Photo Credit: Yonatan Sindel/Flash90
Commission Chair and former Chief Justice Miriam Naor at a session of the Meron Disaster Inquiry Committee, November 29, 2021.

Former Supreme Court President Miriam Naor passed away on Monday at age 74. She became a Supreme Court justice in 2003 and served as president from 2015 to 2017. She was succeeded by Esther Hayut, may she live long and prosper.

Religious Zionism Chairman MK Bezalel Smotrich veered from the long-established custom known as “Acharei Mot-Kedoshim,” citing the names of two back-to-back Torah parashot that create a statement suggesting that once a person dies he or she are treated as righteous people.


Speaking on Galay Israel radio, Smotrich said: “I will share with you my team’s dilemma: on the one hand we should show statesmanship and eulogize her, but on the other hand, what can we do, I, at least, will remember Miriam Naor as the one who insisted on demolishing the homes in Ofra, Amona, and Netiv Ha’Avot.”

“I will remember her canceling the participation of a Supreme Court Justice as the representative of his peers in a state ceremony organized by the government to mark the 50th anniversary of the liberation of the homeland in Judea and Samaria. And as the one who rejected the Enlistment Law and pushed us into a craziness that continues to this day,” Smotrich said, concluding: “In short, she was one more president in a chain of presidents since Aharon Barak who destroyed a glorious institution.

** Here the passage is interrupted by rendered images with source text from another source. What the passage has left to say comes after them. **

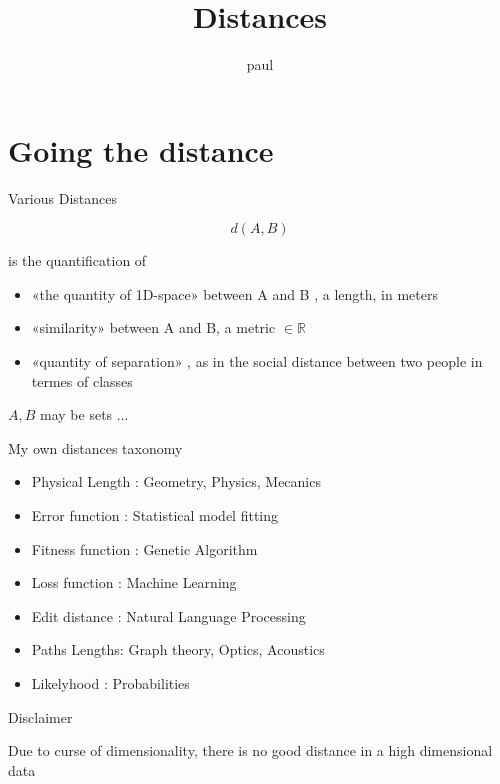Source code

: \documentclass{beamer}
\title{Distances}
\subtitle{}
\date{}
\author{paul}
\begin{document}
\maketitle  

\section{Going the distance} 

\begin{frame}{Various Distances}


$$d(A,B)$$


is the quantification of 

\begin{itemize}
\item   «the quantity of 1D-space» between A and B , a \alert{length}, in meters
\item «similarity» between A and B, a \alert{metric} $\in \mathbb{R}$
\item  «quantity of separation» , as in the \alert{social distance} between two people in termes of classes  
\end{itemize}


$A,B$ may be sets ...

\end{frame}


\begin{frame}{My own distances taxonomy}



\begin{itemize}
\item  Physical Length : Geometry, Physics, Mecanics
\item  Error function :  Statistical model fitting 
\item  Fitness function : Genetic Algorithm
\item  Loss function : Machine Learning
\item  Edit distance : Natural Language Processing
\item  Paths Lengths:  Graph theory, Optics, Acoustics
\item  Likelyhood : Probabilities 
\end{itemize}


\end{frame}



\begin{frame}{Disclaimer}


Due to \alert{curse of dimensionality}, there is no good distance in a high dimensional data
\end{frame}
\end{document}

At least regarding her final years, she will be remembered as having toppled one more brick in the important wall of the justice system. It’s hard for me to be a hypocrite, I saw that Shaked wrote about her: ‘Beloved friend,’ it’s hard for me to be a hypocrite.”

That’s hitting one dead and one live lady in one fell swoop.

Smotrich is not wrong on the facts, and then some. In addition to destroying entire Jewish communities over partial property ownership issues that would not have seen the light of day in an Israeli civil court, the late justice in 2016 tried to intimidate then-Justice Minister Ayelet Shaked by saying that her attempt to move Supreme Court appointments in a more conservative direction was tantamount to “placing a pistol on the table.”

Naor also killed a government initiative to fly illegal African infiltrators to their home continent, sticking the country with more than 50,000 illegals. And she started the downhill slope of the Haredi and right-wing coalition when she killed the compromise IDF draft law.

Having noted all of the above, Smotrich probably should have waited the prescribed 30 days from the burial out of respect for Naor’s office. Foreign Minister and Alternate Prime Minister Yair Lapid (Yesh Atid) reacted angrily to Smotrich’s remarks, tweeting: “Smotrich’s choice to defame the Court President Naor court moments after her death is a new record of disgrace in public life in Israel. He and his party will not stop until all remnants of statesmanship and coexistence in our country have been destroyed.”

In the war of words that ensued, at least one user noted the old custom of shaming the dead at the burial ceremony so that it would count as suffering and improve their chances in the hereafter. Naturally, it was lost on the talkback community.